Polyoxyethylene (60) hydrogenated castor oil 0.1

Glycerin 5

Propylene glycol 4

Methyl paraoxybenzoate 0.2

Sodium benzoate 0.2

Trisodium citrate 0.2

Fragrance 0.3

Water rest

Total 100.0%

(A)/(B-2) ratio; 3.0

This mouthwash was excellent in removing biofilm and suppressed bitter taste.

Claims (17)

An oral biofilm remover comprising (A) α-olefin sulfonate and (B) condensed phosphate (B-1) and/or amphoteric surfactant (B-2). The method of claim 1,
The oral biofilm remover, wherein the component (B) is a condensed phosphate (B-1), and (A)/(B-1) is 0.1 to 10 as a mass ratio. The method of claim 1,
(B) An oral biofilm remover, wherein the component is an amphoteric surfactant (B-2), and (A)/(B-2) is 0.2 to 8 as a mass ratio. The method of claim 1 or 3,
The amphoteric surfactant (B-2) is an oral biofilm remover, characterized in that at least one betaine-based amphoteric surfactant selected from fatty acid amide alkyl betaine, imidazolinium betaine, and amino acetate betaine.

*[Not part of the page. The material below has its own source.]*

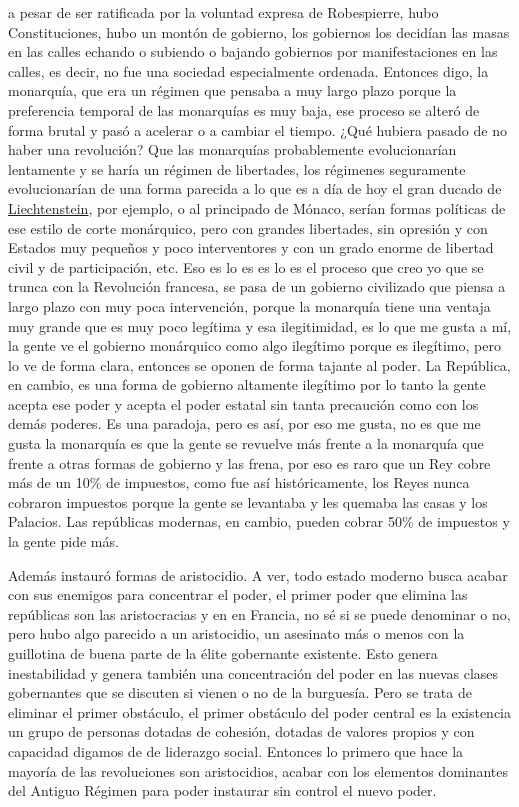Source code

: a pesar de ser ratificada por la voluntad expresa de Robespierre, hubo Constituciones, hubo un montón de gobierno, los gobiernos los decidían las masas en las calles echando o subiendo o bajando gobiernos por manifestaciones en las calles, es decir, no fue una sociedad especialmente ordenada. Entonces digo, la monarquía, que era un régimen que pensaba a muy largo plazo porque la preferencia temporal de las monarquías es muy baja, ese proceso se alteró de forma brutal y pasó a acelerar o a cambiar el tiempo. ¿Qué hubiera pasado de no haber una revolución? Que las monarquías probablemente evolucionarían lentamente y se haría un régimen de libertades, los régimenes seguramente evolucionarían de una forma parecida a lo que es a día de hoy el gran ducado de \href{https://en.wikipedia.org/wiki/Liechtenstein}{Liechtenstein}, por ejemplo, o al principado de Mónaco, serían formas políticas de ese estilo de corte monárquico, pero con grandes libertades, sin opresión y con Estados muy pequeños y poco interventores y con un grado enorme de libertad civil y de participación, etc. Eso es lo es es lo es el proceso que creo yo que se trunca con la Revolución francesa, se pasa de un gobierno civilizado que piensa a largo plazo con muy poca intervención, porque la monarquía tiene una ventaja muy grande que es muy poco legítima y esa ilegitimidad, es lo que me gusta a mí, la gente ve el gobierno monárquico como algo ilegítimo porque es ilegítimo, pero lo ve de forma clara, entonces se oponen de forma tajante al poder. La República, en cambio, es una forma de gobierno altamente ilegítimo por lo tanto la gente acepta ese poder y acepta el poder estatal sin tanta precaución como con los demás poderes. Es una paradoja, pero es así, por eso me gusta, no es que me gusta la monarquía es que la gente se revuelve más frente a la monarquía que frente a otras formas de gobierno y las frena, por eso es raro que un Rey cobre más de un 10\% de impuestos, como fue así históricamente, los Reyes nunca cobraron impuestos porque la gente se levantaba y les quemaba las casas y los Palacios. Las repúblicas modernas, en cambio, pueden cobrar 50\% de impuestos y la gente pide más.

Además instauró formas de aristocidio. A ver, todo estado moderno busca acabar con sus enemigos para concentrar el poder, el primer poder que elimina las repúblicas son las aristocracias y en en Francia, no sé si se puede denominar o no, pero hubo algo parecido a un aristocidio, un asesinato más o menos con la guillotina de buena parte de la élite gobernante existente. Esto genera inestabilidad y genera también una concentración del poder en las nuevas clases gobernantes que se discuten si vienen o no de la burguesía. Pero se trata de eliminar el primer obstáculo, el primer obstáculo del poder central es la existencia un grupo de personas dotadas de cohesión, dotadas de valores propios y con capacidad digamos de de liderazgo social. Entonces lo primero que hace la mayoría de las revoluciones son aristocidios, acabar con los elementos dominantes del Antiguo Régimen
para poder instaurar sin control el nuevo poder.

The method according to any one of claims 1 to 3,
The α-olefin sulfonate of component (A) is an α-olefin sulfonate having 14 to 16 carbon atoms. The method according to any one of claims 1 to 3,
(C) Oral biofilm remover, characterized in that it further comprises a quaternary ammonium salt. The method of claim 6,
The quaternary ammonium salt of the component (C) is an oral biofilm remover, characterized in that at least one selected from cetylpyridinium chloride, benzalkonium chloride and benzethonium chloride. The method according to any one of claims 1 to 3,
(D) An oral biofilm remover further comprising xylitol and/or erythritol. (A) α-olefin sulfonate, (B) condensed phosphate (B-1) and/or amphoteric surfactant (B-2), characterized in that it contains. The method of claim 9,
The composition for oral cavity (B) component is a condensed phosphate (B-1), and (A)/(B-1) is 0.1-10 as a mass ratio. The method of claim 9 or 10,
The oral cavity characterized in that the component (B) is a condensed phosphate (B-1) and contains 0.3 to 5% by mass of the α-olefin sulfonate as the component (A) and 0.1 to 5% by mass of the component (B-1) Dragon composition. The method of claim 9,
The composition for oral cavity (B) component is an amphoteric surfactant (B-2), and (A)/(B-2) is 0.2-8 as a mass ratio. The method of claim 9 or 12,
The component (B) is an amphoteric surfactant (B-2), and contains 0.1 to 3% by mass of the α-olefin sulfonate as the component (A) and 0.05 to 5% by mass of the component (B-2). Oral composition. The method according to any one of claims 9, 10, or 12,
(C) An oral composition comprising 0.003 to 0.05% by mass of a quaternary ammonium salt. The method according to any one of claims 9, 10, or 12,
(D) An oral composition containing 0.1 to 2% by mass of xylitol and/or erythritol further. The method according to any one of claims 9, 10, or 12,
Oral composition, characterized in that the toothpaste composition or mouthwash composition. The method according to any one of claims 9, 10, or 12,
Oral composition, characterized in that for removing oral biofilm.